Out lab glass blower would make a small score in a larger diameter tube and just touch it to the flame win the right way off would pop the piece with a very neat break. Are you sure your tubing is properly annealed? Pyrex is generally very well behaved.

This and the other examples referred to above are called thermal shock cutting. One company I did some glass work for uses it a lot but they were more secretive than the NSA so I never was able to learn much about it. The basic principle is that suddenly heating of chilling a small spot to cause it to expand or contract has the same effect as driving a wedge in at that point. The crack tends to follow the stressed area of a score.
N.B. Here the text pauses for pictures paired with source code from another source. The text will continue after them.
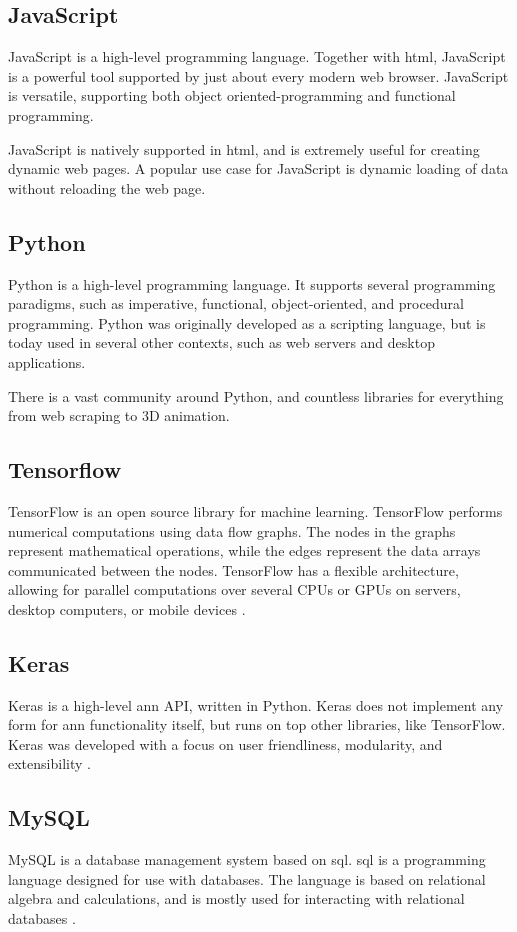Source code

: \subsection{JavaScript}

JavaScript is a high-level programming language. Together with \gls{html}, JavaScript is a powerful tool supported by just about every modern web browser. JavaScript is versatile, supporting both object oriented-programming and functional programming.

JavaScript is natively supported in \gls{html}, and is extremely useful for creating dynamic web pages. A popular use case for JavaScript is dynamic loading of data without reloading the web page.


\subsection{Python}

Python is a high-level programming language. It supports several programming paradigms, such as imperative, functional, object-oriented, and procedural programming. Python was originally developed as a scripting language, but is today used in several other contexts, such as web servers and desktop applications.

There is a vast community around Python, and countless libraries for everything from web scraping to 3D animation.


\subsection{Tensorflow}

TensorFlow is an open source library for machine learning. TensorFlow performs numerical computations using data flow graphs. The nodes in the graphs represent mathematical operations, while the edges represent the data arrays communicated between the nodes. TensorFlow has a flexible architecture, allowing for parallel computations over several CPUs or GPUs on servers, desktop computers, or mobile devices \citep{bib:tensorflow}.


\subsection{Keras}

Keras is a high-level \gls{ann} API, written in Python. Keras does not implement any form for \gls{ann} functionality itself, but runs on top other libraries, like TensorFlow. Keras was developed with a focus on user friendliness, modularity, and extensibility \citep{bib:keras}.


\subsection{MySQL}

MySQL is a database management system based on \gls{sql}. \gls{sql} is a programming language designed for use with databases. The language is based on relational algebra and calculations, and is mostly used for interacting with relational databases \citep{bib:codd1982relational}.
Incidentally, you can use score marks for calibrations on something like a pipette if you anneal it afterward.

Bill
 
Thanks for all the ideas. Some good suggestions here. I ended up turning the tube slowly in the lathe and cutting with a diamond blade in a dremel, as Larry suggested in post #2. I only had to do a few. I think Slicerman's suggestions are probably the best for larger quantities/more precise results. Shaybuilder must have some steady hands, I couldn't do it holding the tube and Dremel one in each hand. For what its worth the tile saw was a total disaster and I'm skeptical of the heated wire method. The point of Pyrex is to be able to heat it without breaking, the material is designed to have very low thermal expansion coefficient. Anyways, thanks again, now on to the next adventure.